Making anthropology more accessible to non-academic audiences is a dedicated passion of mine. In doing so I hope to promote public engagement with anthropology outside of the classroom. One way to do this is through podcasting. You can find my podcasting projects here including the banner project This Anthro Life. With Adam Gamwell and Aneil Tripathy, I am a co-founder of This Anthro Life: Podcast. For over six years, I helped This Anthro Life (TAL) construct a platform to engage anthropological research and empower anthropologists (students, fans, and working professionals) to share their findings and discover a public-facing voice.

This Antho Life is an official collaborator with the American Anthropological Association, the Society for Applied Anthropology, SAPIENS, EPIC, the Smithsonian Center for Folklife and Cultural Heritage, and the March for Science. 



Crowdsourcing the human condition to inspire communication, foster wonder and generate empathy

• 50,000+ subscribers, 350,000+ downloads (200,000+ on Anchor alone), 100+ episodes.

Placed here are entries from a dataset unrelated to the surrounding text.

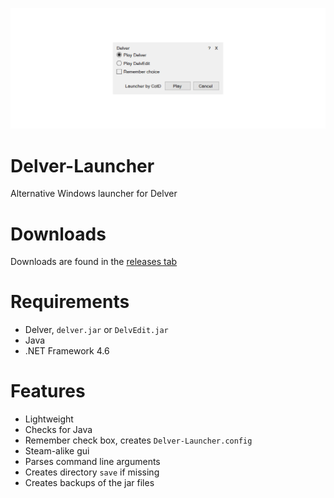 ![D-L preview image](https://github.com/Council-of-the-Delverers/Delver-Launcher/blob/master/image.png)
# Delver-Launcher
Alternative Windows launcher for Delver

# Downloads
Downloads are found in the [releases tab](https://github.com/Council-of-the-Delverers/Delver-Launcher/releases)

# Requirements
- Delver, `delver.jar` or `DelvEdit.jar`
- Java
- .NET Framework 4.6

# Features
- Lightweight
- Checks for Java
- Remember check box, creates `Delver-Launcher.config`
- Steam-alike gui
- Parses command line arguments
- Creates directory `save` if missing
- Creates backups of the jar files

  • Available on Apple Podcasts, Spotify, and at

• Collaborators with EPIC and the Society for Applied Anthropology.
• Member American Anthropological Association Podcast Network.
• Highlighted by the American Anthropological Association’s 2018 Year in Review for Public Engagement and collaboration with the Smithsonian Folklife Festival

Produced by Missing Link Studios.



A crossover series, bringing together TAL + Brandeis University

Sponsored by the Brandeis University "Faculty Diversity, Equity, and Inclusion Programming Grant," Anita Hanig, Ryan Collins, and Adam Gamwell recorded a limited ethnographic series about diversity and inclusion in higher education and beyond. Here, our inspiration comes from anthropologist Ruth Benedict's claim that anthropology's purpose is to make the world a safe place for human differences. One small step in doing so is to have conversations on challenging topics, and that is what we aim to start with this series. Guests include Dr. Janine de Novais, of the Harvard Graduate School of Education; Business Anthropologist Astrid Countee, M.A.; and founder of the March for Science, Dr. Valorie Aquino.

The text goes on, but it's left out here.